[Stage 17] Gawat

11.7K 1.3K 12
                                    

"Jadi, kita sepakat ambil di tanggal enam februari, Mas."

Gallend mengerutkan kening. Menatap laporan progress di tangannya sejenak, sebelum beralih memandangi Rossie-salah satu Event Planner yang dimiliki Mahameru Production. Gadis itu masih berdiri di depan layar proyektor setelah mempresentasikan keseluruhan isi laporan minggu ini. "Enggak berbentur banget dengan perayaan Imlek, Ros?" tanya Gallend.

Semua pegawai yang duduk di bean bag car, mengelilingi sebuah meja persegi panjang rendah, juga ikut memperhatikan Rossie. Kali ini, mereka melaksanakan meeting di ruang diskusi bagian luar, berdekatan dengan taman. Sejak pertama kali membangun Mahameru Production, selain ruangan rapat tertutup, Gallend memang sengaja mengusung konsep ruang terbuka yang nyaman dan penuh ornamen desain artistik untuk berdiskusi agar para karyawannya mudah menciptakan ide-ide kreatif-skill utama yang sangat dibutuhkan dalam menjalankan bisnis event organizer.

"Kalau menurut aku, Laras, sama Ilham, sih, enggak, Mas." Rossie menyebutkan para event planner di perusahaan Gallendra yang menjadi partnernya dalam proyek kali ini. "Waktu meeting lalu kita memang sempat cemas tentang itu. Tapi, Pak Cahyo Tan malah prefer ke tanggal enam. Soalnya menurut beliau, libur Imlek di Indonesia 'kan juga terbatas waktunya. Jadi, keluarga etnis China biasanya lebih banyak habisin waktu kunjungan ke rumah saudara di hari pertama."
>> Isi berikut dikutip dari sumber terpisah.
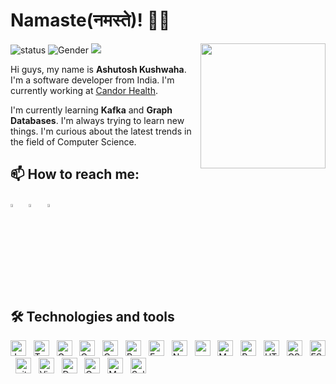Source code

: <!-- ### Hi there 👋 -->
# **Namaste(नमस्ते)!** 🙏🏼

<!--
**ashutoshkush81/ashutoshkush81** is a ✨ _special_ ✨ repository because its `README.md` (this file) appears on your GitHub profile.

Here are some ideas to get you started:
-->
<img align='right' src='https://octodex.github.com/images/manufacturetocat.png' width='200"'>

![status](https://img.shields.io/badge/status-up-brightgreen) 
![Gender](https://img.shields.io/badge/gender-%F0%9F%A4%B5-lightgrey)
![](https://visitor-badge.glitch.me/badge?page_id=github.com/atk81)

Hi guys, my name is **Ashutosh Kushwaha**. I'm a software developer from India. I'm currently working at [Candor Health](https://www.candorhealth.com/).

I'm currently learning **Kafka** and **Graph Databases**. I'm always trying to learn new things. I'm curious about the latest trends in the field of Computer Science.

## **📫 How to reach me**:
[<img src="https://img.icons8.com/fluency/344/twitter.png" width="3.5%"/>](https://twitter.com/atk_81)  &nbsp; [<img src="https://img.icons8.com/color/48/000000/linkedin.png" width="3.5%"/>](https://www.linkedin.com/in/ashutoshkush81/)  &nbsp; <a href="mailto:ashutoshkushwaha81@gmail.com"> <img src="https://img.icons8.com/fluent/48/000000/gmail.png" width="3.5%"/> </a>

 ## 🛠  **Technologies and tools**
<a name="learning-now"></a>
<img src="https://img.shields.io/badge/JavaScript-282C34?logo=javascript&logoColor=F7DF1E" alt="JavaScript logo" title="JavaScript" height="25"/>
&nbsp;
<img src="https://img.shields.io/badge/TypeScript-282C34?logo=typescript&logoColor=3178C6" alt="TypeScript logo" title="TypeScript" height="25" />
&nbsp;
<img src="https://img.shields.io/badge/Go-282C34?logo=go&logoColor=3178C6" alt="Golang logo" title="Go" height="25" />
&nbsp;
<img src="https://img.shields.io/badge/C-282C34?logo=c&logoColor=blue" alt="C logo" title="C" height="25" />
&nbsp;
<img src="https://img.shields.io/badge/C-282C34?logo=cplusplus&logoColor=red" alt="Cplusplus logo" title="CPP" height="25" />
&nbsp;
<img src="https://img.shields.io/badge/python-282C34?logo=python" alt="Python logo" title="Python" height="25" />
&nbsp;
<img src="https://img.shields.io/badge/express-282C34?logo=express" alt="Express logo" title="Express" height="25" />
&nbsp;
<img src="https://img.shields.io/badge/Node-282C34?logo=node.js" alt="Node logo" title="Node" height="25" />
&nbsp;
<img src="https://img.shields.io/badge/MongoDB-282C34?logo=mongodb" alt="mongodb logo" title="MongoDB" height="25" />
&nbsp;
<img src="https://img.shields.io/badge/MySQL-282C34?logo=mysql" alt="MySQL logo" title="MySQL" height="25" />
&nbsp;
<img src="https://img.shields.io/badge/Redis-282C34?logo=Redis" alt="Redis logo" title="Redis" height="25" />
&nbsp;
<img src="https://img.shields.io/badge/HTML5-282C34?logo=html5&logoColor=E34F26" alt="HTML5 logo" title="HTML5" height="25" />
&nbsp;
<img src="https://img.shields.io/badge/CSS3-282C34?logo=css3&logoColor=1572B6" alt="CSS3 logo" title="CSS3" height="25" />
&nbsp;
<img src="https://img.shields.io/badge/ESLint-282C34?logo=eslint&logoColor=4B32C3" alt="ESLint logo" title="ESLint" height="25" />
&nbsp;
<img src="https://img.shields.io/badge/git-282C34?logo=git&logoColor=F05032" alt="git logo" title="git" height="25" />
&nbsp;
<img src="https://img.shields.io/badge/VS%20Code-282C34?logo=visual-studio-code&logoColor=007ACC" alt="Visual Studio Code logo" title="Visual Studio Code" height="25" />
&nbsp;
<img src="https://img.shields.io/badge/docker-282C34?logo=docker" alt="Docker logo" title="Docker" height="25" />
&nbsp;
<img src="https://img.shields.io/badge/Cypress-282C34?logo=cypress" alt="Cypress logo" title="Cypress" height="25" />
&nbsp;
<img src="https://img.shields.io/badge/Mocha-282C34?logo=mocha" alt="Mocha logo" title="Mocha" height="25" />
&nbsp;
<img src="https://img.shields.io/badge/Solidity-282C34?logo=solidity" alt="Solidity logo" title="Solidity" height="25" />
&nbsp;
<a name="learning-next"></a>

<!-- 
## 🔧 **Technology and Tools**
![](https://img.shields.io/badge/OS-Linux-informational?style=flat&logo=linux&logoColor=white&color=2bbc8a)
![](https://img.shields.io/badge/Editor-vscode-informational?style=flat&logo=visual-studio-code&logoColor=white&color=2bbc8a)
![](https://img.shields.io/badge/Shell-Bash-informational?style=flat&logo=gnu-bash&logoColor=white&color=2bbc8a)
![](https://img.shields.io/badge/Code-C-informational?style=flat&logo=c&logoColor=white&color=2bbc8a)
![](https://img.shields.io/badge/Code-C++-informational?style=flat&logo=c&logoColor=white&color=2bbc8a)
![](https://img.shields.io/badge/Code-Javascript-informational?style=flat&logo=javascript&logoColor=white&color=2bbc8a)
![](https://img.shields.io/badge/Code-Typescript-informational?style=flat&logo=typescript&logoColor=white&color=2bbc8a)
![](https://img.shields.io/badge/Code-Python-informational?style=flat&logo=python&logoColor=white&color=2bbc8a)
![](https://img.shields.io/badge/Tools-HTML-informational?style=flat&logo=html5&logoColor=white&color=2bbc8a)
![](https://img.shields.io/badge/Tools-CSS-informational?style=flat&logo=css3&logoColor=white&color=2bbc8a)
![](https://img.shields.io/badge/Tools-SCSS-informational?style=flat&logo=sass&logoColor=white&color=2bbc8a)
![](https://img.shields.io/badge/Tools-MySQL-informational?style=flat&logo=mysql&logoColor=white&color=2bbc8a)
![](https://img.shields.io/badge/Tools-MongoDB-informational?style=flat&logo=mongodb&logoColor=white&color=2bbc8a)
![](https://img.shields.io/badge/Technology-GIT-informational?style=flat&logo=git&logoColor=white&color=2bbc8a)
![](https://img.shields.io/badge/Technology-Blockchain-informational?style=flat&logo=bitcoin&logoColor=white&color=2bbc8a)


<h3 align="left">Languages and Tools:</h3>
<p align="left"> <a href="https://www.gnu.org/software/bash/" target="_blank" rel="noreferrer"> <img src="https://www.vectorlogo.zone/logos/gnu_bash/gnu_bash-icon.svg" alt="bash" width="40" height="40"/> </a> <a href="https://www.cprogramming.com/" target="_blank" rel="noreferrer"> <img src="https://raw.githubusercontent.com/devicons/devicon/master/icons/c/c-original.svg" alt="c" width="40" height="40"/> </a> <a href="https://www.w3schools.com/cpp/" target="_blank" rel="noreferrer"> <img src="https://raw.githubusercontent.com/devicons/devicon/master/icons/cplusplus/cplusplus-original.svg" alt="cplusplus" width="40" height="40"/> </a> <a href="https://www.w3schools.com/css/" target="_blank" rel="noreferrer"> <img src="https://raw.githubusercontent.com/devicons/devicon/master/icons/css3/css3-original-wordmark.svg" alt="css3" width="40" height="40"/> </a> <a href="https://www.cypress.io" target="_blank" rel="noreferrer"> <img src="https://raw.githubusercontent.com/simple-icons/simple-icons/6e46ec1fc23b60c8fd0d2f2ff46db82e16dbd75f/icons/cypress.svg" alt="cypress" width="40" height="40"/> </a> <a href="https://www.docker.com/" target="_blank" rel="noreferrer"> <img src="https://raw.githubusercontent.com/devicons/devicon/master/icons/docker/docker-original-wordmark.svg" alt="docker" width="40" height="40"/> </a> <a href="https://expressjs.com" target="_blank" rel="noreferrer"> <img src="https://raw.githubusercontent.com/devicons/devicon/master/icons/express/express-original-wordmark.svg" alt="express" width="40" height="40"/> </a> <a href="https://git-scm.com/" target="_blank" rel="noreferrer"> <img src="https://www.vectorlogo.zone/logos/git-scm/git-scm-icon.svg" alt="git" width="40" height="40"/> </a> <a href="https://golang.org" target="_blank" rel="noreferrer"> <img src="https://raw.githubusercontent.com/devicons/devicon/master/icons/go/go-original.svg" alt="go" width="40" height="40"/> </a> <a href="https://www.w3.org/html/" target="_blank" rel="noreferrer"> <img src="https://raw.githubusercontent.com/devicons/devicon/master/icons/html5/html5-original-wordmark.svg" alt="html5" width="40" height="40"/> </a> <a href="https://developer.mozilla.org/en-US/docs/Web/JavaScript" target="_blank" rel="noreferrer"> <img src="https://raw.githubusercontent.com/devicons/devicon/master/icons/javascript/javascript-original.svg" alt="javascript" width="40" height="40"/> </a> <a href="https://www.linux.org/" target="_blank" rel="noreferrer"> <img src="https://raw.githubusercontent.com/devicons/devicon/master/icons/linux/linux-original.svg" alt="linux" width="40" height="40"/> </a> <a href="https://mochajs.org" target="_blank" rel="noreferrer"> <img src="https://www.vectorlogo.zone/logos/mochajs/mochajs-icon.svg" alt="mocha" width="40" height="40"/> </a> <a href="https://www.mongodb.com/" target="_blank" rel="noreferrer"> <img src="https://raw.githubusercontent.com/devicons/devicon/master/icons/mongodb/mongodb-original-wordmark.svg" alt="mongodb" width="40" height="40"/> </a> <a href="https://nodejs.org" target="_blank" rel="noreferrer"> <img src="https://raw.githubusercontent.com/devicons/devicon/master/icons/nodejs/nodejs-original-wordmark.svg" alt="nodejs" width="40" height="40"/> </a> <a href="https://postman.com" target="_blank" rel="noreferrer"> <img src="https://www.vectorlogo.zone/logos/getpostman/getpostman-icon.svg" alt="postman" width="40" height="40"/> </a> <a href="https://www.python.org" target="_blank" rel="noreferrer"> <img src="https://raw.githubusercontent.com/devicons/devicon/master/icons/python/python-original.svg" alt="python" width="40" height="40"/> </a> <a href="https://redis.io" target="_blank" rel="noreferrer"> <img src="https://raw.githubusercontent.com/devicons/devicon/master/icons/redis/redis-original-wordmark.svg" alt="redis" width="40" height="40"/> </a> <a href="https://www.typescriptlang.org/" target="_blank" rel="noreferrer"> <img src="https://raw.githubusercontent.com/devicons/devicon/master/icons/typescript/typescript-original.svg" alt="typescript" width="40" height="40"/> </a> </p> -->

<!-- ## 📈 **Github Stats**
[![Ashutosh's github stats](https://github-readme-stats.vercel.app/api?username=atk81&show_icons=true&count_private=true&hide=contribs&theme=tokyonight)](https://github.com/atk81) -->


<!-- <div align="center" >
<a  href="https://github.com/atk81">
<!-- <img src="https://raw.githubusercontent.com/atk81/profile-summary-cards/master/profile-summary-card-output/nord_dark/3-stats.svg" width="32.5%">
<img src="https://raw.githubusercontent.com/atk81/profile-summary-cards/master/profile-summary-card-output/nord_dark/1-repos-per-language.svg" width="32.5%">
<img src="https://raw.githubusercontent.com/atk81/profile-summary-cards/master/profile-summary-card-output/nord_dark/2-most-commit-language.svg" width="32.5%"> -->

<!-- </a>

<details>
  <summary>More stats</summary>
  
<img align="center" src="https://raw.githubusercontent.com/atk81/profile-summary-cards/master/profile-summary-card-output/nord_dark/0-profile-details.svg" >

</details> -->
<!-- 
[![Top Langs](https://github-readme-stats.vercel.app/api/top-langs/?username=ashutoshkush81&layout=compact&theme=tokyonight&langs_count=7)](https://github.com/ashutoshkush81)
 -->




<!-- <a href="https://github.com/atk81/tKart">
<img src=https://github-readme-stats.vercel.app/api/pin/?username=atk81&repo=tKart&theme=tokyonight>
</a>

<a href="https://github.com/atk81/typescript-express-docker-template">
<img src=https://github-readme-stats.vercel.app/api/pin/?username=atk81&repo=typescript-express-docker-template&theme=tokyonight>
</a>

<a href="https://github.com/atk81/kickstarter">
<img src=https://github-readme-stats.vercel.app/api/pin/?username=atk81&repo=kickstarter&theme=tokyonight>
</a>


<a href="https://github.com/atk81/passport-jwt-auth">
<img src=https://github-readme-stats.vercel.app/api/pin/?username=atk81&repo=passport-jwt-auth&theme=tokyonight>
</a>
 -->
"Lagipula, dengan semua jumlah acara yang udah di-list sesuai pesanan mereka, Chinese Festival bakal makan waktu sampai tiga belas hari. Pas banget dong, habis hari Imlek pertama, langsung Chinese Festival, terus hari terakhirnya ditutup dengan Cap Go Meh [1]. Jadi, perayaan Imlek kali ini tetap terasa dalam jangka waktu lima belas hari, biar persis perayaan di China." lanjut Rossie lagi, pada akhirnya membuat Gallend berangguk paham.

"Oke," ujar Gallend, mengangguk sekali lagi, sebelum tatapannya beralih pada Fahmi yang duduk di sebelah kanannya, dia merupakan anggota karyawan Gallend yang mengurus segala macam administrasi. "Surat izin keramaiannya gimana?"

"Udah beres, Mas. Nanti kepolisian bakal siapin kurang lebih dua puluh anggota buat keamanan."

"That's good." Ujar Gallend lagi, senyum lega mengembang di wajahnya. "Kalau acara?"

Kali ini Lidya, yang mengambil alih jawaban. "Semua penampil udah teken kontrak, kok, Mas. Oh iya, baru-baru ini kita juga nambahin hiburan dangdut mandarin buat acara di hari kedua. Menurut kami, itu lebih nunjukin keakraban hubungan masyarakat lokal dengan etnis China, Mas. Pasti banyak orang yang tertarik." Lidya membalik halaman laporan sebelum melanjutkan, "Jadi keseluruhan acaranya nanti bakal ada barongsai, wayang potehi, lomba budaya Mandarin, pemilihan koko-cici Jogja, band indie, fashion show, dan dangdut mandarin. Buat stand dan bazar kita pilih makanan Indo, China, Korea, sama Jepang."

Gallend meletakkan laporan di atas meja. Senyumnya mengembang lebar di bibir. "It looks really nice, guys! Thanks banget buat semua kerja keras kalian, ya. Tapi, ingat. Ini baru empat puluh persen dari usaha kita. Jangan langsung puas, kita tetap terus mengupayakan yang terbaik sampai Chinese Festival nanti berjalan sukses! Gue yakin kita bisa. Semangat, ya!"

Dan rapat kali ini, ditutupi dengan seruan semangat dari para karyawan Gallend yang hadir.

Berbanding terbalik dengan kata-katanya sendiri, Gallend malah menghela napas ketika menatap layar gawainya. Masih belum ada tanda-tanda Kencana Arum membalas semua pesan yang telah ia kirimkan. Juga taka da tanda-tanda gadis itu menghubunginya balik.

Padahal ada sesuatu yang harus ia bicarakan.

Menggigit bibir, Gallend berujar kemudian dengan ketenangan yang berusaha keras ia tunjukkan di hadapan para bawahan. "Oke, meeting-nya kita akhiri sekarang, ya."